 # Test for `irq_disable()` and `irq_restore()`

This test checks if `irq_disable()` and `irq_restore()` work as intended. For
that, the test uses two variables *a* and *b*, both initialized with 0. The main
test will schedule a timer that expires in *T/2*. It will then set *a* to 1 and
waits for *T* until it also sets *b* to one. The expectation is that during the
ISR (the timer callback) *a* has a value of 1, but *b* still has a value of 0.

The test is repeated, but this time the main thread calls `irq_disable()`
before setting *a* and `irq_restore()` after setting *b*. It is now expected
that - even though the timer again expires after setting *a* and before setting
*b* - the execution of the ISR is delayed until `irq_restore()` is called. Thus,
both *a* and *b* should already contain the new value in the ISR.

_ _ _ _ _

• Exercise objective
Return exactly the line that contains "before setting *a*" and every line after it, through the last line of the records.

• Solution for this problem
before setting *a* and `irq_restore()` after setting *b*. It is now expected
that - even though the timer again expires after setting *a* and before setting
*b* - the execution of the ISR is delayed until `irq_restore()` is called. Thus,
both *a* and *b* should already contain the new value in the ISR.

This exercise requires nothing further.